Task prompt
Scan the records for the word "我们创建了一个包含三个元素的List对象". Copy each line that includes it.

(Record excerpts Opens)

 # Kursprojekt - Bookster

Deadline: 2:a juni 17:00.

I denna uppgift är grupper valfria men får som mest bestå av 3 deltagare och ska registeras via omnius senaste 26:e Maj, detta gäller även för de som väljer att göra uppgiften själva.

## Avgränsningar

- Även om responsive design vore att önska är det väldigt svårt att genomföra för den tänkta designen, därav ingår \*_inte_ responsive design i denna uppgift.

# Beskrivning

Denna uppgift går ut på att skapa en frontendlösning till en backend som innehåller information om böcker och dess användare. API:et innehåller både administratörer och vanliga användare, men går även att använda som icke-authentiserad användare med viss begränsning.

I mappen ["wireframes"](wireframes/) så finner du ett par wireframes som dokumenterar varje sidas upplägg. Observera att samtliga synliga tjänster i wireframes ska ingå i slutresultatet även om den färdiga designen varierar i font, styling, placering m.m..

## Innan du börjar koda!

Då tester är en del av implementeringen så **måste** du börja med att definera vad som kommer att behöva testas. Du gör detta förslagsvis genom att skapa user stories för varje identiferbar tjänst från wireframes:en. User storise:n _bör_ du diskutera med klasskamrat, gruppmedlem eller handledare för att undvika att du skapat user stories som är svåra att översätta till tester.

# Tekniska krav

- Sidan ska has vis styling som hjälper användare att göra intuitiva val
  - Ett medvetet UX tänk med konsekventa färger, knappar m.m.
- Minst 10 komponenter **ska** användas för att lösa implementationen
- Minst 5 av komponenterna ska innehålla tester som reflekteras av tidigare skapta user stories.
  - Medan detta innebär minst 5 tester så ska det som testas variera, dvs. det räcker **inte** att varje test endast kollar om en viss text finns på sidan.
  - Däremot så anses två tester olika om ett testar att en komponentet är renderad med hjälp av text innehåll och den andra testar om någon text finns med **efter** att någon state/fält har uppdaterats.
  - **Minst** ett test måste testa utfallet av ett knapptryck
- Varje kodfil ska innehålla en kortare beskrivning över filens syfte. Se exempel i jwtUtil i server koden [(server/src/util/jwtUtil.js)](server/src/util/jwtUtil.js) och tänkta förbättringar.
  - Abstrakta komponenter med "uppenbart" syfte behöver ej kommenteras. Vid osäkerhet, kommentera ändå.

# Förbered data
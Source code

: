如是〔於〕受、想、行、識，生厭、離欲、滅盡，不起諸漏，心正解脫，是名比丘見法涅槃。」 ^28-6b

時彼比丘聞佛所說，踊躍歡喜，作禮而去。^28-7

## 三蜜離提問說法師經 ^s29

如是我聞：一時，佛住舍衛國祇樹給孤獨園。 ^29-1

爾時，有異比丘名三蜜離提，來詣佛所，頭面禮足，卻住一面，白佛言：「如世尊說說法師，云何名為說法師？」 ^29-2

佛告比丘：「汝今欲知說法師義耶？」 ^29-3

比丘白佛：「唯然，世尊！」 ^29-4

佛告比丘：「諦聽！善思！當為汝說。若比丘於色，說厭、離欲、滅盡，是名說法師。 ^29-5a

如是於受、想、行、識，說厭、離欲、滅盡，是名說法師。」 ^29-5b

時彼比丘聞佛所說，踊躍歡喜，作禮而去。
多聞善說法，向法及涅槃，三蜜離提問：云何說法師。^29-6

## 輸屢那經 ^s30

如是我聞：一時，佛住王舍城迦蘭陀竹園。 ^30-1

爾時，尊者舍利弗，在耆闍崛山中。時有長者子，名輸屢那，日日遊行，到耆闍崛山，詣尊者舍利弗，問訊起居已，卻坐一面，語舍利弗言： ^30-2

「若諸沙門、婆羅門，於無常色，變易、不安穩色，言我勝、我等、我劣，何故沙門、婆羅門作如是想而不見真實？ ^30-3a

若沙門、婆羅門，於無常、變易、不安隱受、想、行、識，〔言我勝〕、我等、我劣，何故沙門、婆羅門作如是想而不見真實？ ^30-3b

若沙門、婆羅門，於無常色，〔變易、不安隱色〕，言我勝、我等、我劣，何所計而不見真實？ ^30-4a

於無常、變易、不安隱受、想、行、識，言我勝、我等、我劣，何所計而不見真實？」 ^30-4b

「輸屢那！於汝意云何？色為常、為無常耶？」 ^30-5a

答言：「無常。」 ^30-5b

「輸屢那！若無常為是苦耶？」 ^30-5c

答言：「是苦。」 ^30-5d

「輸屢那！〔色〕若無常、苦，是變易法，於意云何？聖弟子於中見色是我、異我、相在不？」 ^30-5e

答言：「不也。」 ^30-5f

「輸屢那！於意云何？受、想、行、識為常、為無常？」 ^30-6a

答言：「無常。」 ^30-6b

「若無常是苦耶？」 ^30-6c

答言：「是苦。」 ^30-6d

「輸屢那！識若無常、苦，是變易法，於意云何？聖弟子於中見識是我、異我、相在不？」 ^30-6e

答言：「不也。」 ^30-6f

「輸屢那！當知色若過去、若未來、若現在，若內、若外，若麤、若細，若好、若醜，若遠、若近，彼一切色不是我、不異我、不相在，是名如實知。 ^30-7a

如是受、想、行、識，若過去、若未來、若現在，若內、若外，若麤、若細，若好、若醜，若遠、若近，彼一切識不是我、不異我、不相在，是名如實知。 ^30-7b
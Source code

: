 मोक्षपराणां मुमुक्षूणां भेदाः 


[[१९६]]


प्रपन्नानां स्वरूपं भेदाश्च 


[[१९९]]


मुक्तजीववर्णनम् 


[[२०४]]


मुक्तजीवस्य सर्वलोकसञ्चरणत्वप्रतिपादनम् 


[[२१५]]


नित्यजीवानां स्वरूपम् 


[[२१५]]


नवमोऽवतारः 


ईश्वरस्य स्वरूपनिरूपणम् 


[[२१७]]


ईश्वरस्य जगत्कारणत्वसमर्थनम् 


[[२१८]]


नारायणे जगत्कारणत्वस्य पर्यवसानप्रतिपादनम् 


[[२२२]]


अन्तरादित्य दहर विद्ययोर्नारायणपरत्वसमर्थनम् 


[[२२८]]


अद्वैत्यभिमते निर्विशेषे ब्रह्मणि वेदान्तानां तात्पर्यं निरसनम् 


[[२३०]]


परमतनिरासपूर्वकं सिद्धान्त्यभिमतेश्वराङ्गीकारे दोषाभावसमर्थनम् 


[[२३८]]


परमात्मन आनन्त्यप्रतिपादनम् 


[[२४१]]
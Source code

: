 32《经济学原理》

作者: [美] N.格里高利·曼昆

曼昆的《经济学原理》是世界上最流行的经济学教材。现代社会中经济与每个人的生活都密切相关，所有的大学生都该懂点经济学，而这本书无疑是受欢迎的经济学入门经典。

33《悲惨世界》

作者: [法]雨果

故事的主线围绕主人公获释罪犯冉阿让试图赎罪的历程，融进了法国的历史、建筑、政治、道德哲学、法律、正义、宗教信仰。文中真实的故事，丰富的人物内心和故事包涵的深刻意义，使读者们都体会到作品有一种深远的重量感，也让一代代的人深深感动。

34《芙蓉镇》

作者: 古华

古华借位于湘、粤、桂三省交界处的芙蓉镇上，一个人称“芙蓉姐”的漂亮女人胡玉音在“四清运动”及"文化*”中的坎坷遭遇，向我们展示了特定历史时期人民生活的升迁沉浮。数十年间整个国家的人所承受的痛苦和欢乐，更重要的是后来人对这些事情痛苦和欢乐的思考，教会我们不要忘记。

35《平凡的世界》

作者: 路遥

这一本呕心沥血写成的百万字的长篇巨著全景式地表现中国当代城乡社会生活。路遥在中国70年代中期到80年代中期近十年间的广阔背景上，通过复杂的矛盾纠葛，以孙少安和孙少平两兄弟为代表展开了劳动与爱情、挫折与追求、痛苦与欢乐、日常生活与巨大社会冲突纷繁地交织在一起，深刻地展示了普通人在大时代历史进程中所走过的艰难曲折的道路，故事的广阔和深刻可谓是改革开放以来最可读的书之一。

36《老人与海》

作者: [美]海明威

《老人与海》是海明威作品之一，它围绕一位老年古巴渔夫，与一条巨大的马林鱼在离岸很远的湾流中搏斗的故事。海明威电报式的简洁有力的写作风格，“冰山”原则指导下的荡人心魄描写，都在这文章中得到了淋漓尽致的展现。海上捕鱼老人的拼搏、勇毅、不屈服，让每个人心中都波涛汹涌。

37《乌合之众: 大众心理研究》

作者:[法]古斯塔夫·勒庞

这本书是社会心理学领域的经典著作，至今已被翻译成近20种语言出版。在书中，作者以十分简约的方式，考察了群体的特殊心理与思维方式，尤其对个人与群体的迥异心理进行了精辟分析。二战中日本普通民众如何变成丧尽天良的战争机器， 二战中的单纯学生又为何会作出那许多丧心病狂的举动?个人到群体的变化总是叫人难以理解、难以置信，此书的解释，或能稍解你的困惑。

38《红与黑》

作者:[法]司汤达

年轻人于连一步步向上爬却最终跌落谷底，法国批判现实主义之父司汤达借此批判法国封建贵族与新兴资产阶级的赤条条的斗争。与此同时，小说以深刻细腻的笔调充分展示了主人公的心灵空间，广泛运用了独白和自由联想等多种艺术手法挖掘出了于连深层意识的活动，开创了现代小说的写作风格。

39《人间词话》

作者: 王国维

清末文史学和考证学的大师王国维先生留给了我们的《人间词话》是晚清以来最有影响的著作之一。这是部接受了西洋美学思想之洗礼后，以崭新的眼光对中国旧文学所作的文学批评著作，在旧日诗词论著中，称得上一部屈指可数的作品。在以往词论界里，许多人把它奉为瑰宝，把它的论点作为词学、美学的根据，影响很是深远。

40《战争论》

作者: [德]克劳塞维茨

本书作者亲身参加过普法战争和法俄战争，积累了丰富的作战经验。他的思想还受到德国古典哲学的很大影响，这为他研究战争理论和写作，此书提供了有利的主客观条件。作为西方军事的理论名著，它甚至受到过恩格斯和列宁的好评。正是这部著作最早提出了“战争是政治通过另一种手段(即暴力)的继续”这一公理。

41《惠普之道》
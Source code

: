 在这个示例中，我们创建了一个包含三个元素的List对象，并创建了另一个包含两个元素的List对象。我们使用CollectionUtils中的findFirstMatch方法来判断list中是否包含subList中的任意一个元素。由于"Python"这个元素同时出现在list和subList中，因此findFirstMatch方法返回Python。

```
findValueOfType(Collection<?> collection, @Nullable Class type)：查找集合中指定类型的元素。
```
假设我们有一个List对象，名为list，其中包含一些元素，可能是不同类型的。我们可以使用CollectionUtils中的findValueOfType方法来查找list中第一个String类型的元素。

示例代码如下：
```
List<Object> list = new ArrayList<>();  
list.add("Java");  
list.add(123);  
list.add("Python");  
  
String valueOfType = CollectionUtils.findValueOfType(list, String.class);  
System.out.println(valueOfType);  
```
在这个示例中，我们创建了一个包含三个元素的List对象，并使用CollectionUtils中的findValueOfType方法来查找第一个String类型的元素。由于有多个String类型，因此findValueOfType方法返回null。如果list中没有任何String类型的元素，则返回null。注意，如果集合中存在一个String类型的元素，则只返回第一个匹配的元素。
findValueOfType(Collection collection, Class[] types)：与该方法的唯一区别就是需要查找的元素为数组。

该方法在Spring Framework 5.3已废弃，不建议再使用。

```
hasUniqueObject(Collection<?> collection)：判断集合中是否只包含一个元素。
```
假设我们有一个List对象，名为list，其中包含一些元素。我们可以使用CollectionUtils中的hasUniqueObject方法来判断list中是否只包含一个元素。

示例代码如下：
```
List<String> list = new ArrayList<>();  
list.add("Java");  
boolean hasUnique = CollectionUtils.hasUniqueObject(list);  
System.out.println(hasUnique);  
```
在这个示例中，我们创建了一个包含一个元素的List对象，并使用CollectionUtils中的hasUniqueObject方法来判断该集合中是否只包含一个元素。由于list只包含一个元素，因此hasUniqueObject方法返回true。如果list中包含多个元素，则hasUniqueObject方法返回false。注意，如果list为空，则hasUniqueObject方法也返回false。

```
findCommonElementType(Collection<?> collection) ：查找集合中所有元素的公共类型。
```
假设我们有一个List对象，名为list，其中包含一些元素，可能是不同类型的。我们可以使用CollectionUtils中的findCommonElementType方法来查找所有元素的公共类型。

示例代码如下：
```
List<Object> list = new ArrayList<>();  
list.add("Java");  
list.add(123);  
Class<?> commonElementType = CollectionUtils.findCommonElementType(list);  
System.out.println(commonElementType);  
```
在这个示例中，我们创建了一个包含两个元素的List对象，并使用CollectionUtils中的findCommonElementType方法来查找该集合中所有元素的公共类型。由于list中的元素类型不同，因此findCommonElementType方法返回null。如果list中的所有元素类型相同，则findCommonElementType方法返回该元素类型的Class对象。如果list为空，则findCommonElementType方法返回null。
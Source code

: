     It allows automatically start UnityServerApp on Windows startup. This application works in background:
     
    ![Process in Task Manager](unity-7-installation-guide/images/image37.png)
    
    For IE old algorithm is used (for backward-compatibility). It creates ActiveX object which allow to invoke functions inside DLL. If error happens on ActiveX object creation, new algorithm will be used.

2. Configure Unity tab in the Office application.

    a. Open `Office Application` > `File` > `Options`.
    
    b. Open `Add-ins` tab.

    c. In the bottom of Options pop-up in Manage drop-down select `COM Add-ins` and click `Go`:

(Record excerpts Closes)

Result
: 在这个示例中，我们创建了一个包含三个元素的List对象，并创建了另一个包含两个元素的List对象。我们使用CollectionUtils中的findFirstMatch方法来判断list中是否包含subList中的任意一个元素。由于"Python"这个元素同时出现在list和subList中，因此findFirstMatch方法返回Python。
在这个示例中，我们创建了一个包含三个元素的List对象，并使用CollectionUtils中的findValueOfType方法来查找第一个String类型的元素。由于有多个String类型，因此findValueOfType方法返回null。如果list中没有任何String类型的元素，则返回null。注意，如果集合中存在一个String类型的元素，则只返回第一个匹配的元素。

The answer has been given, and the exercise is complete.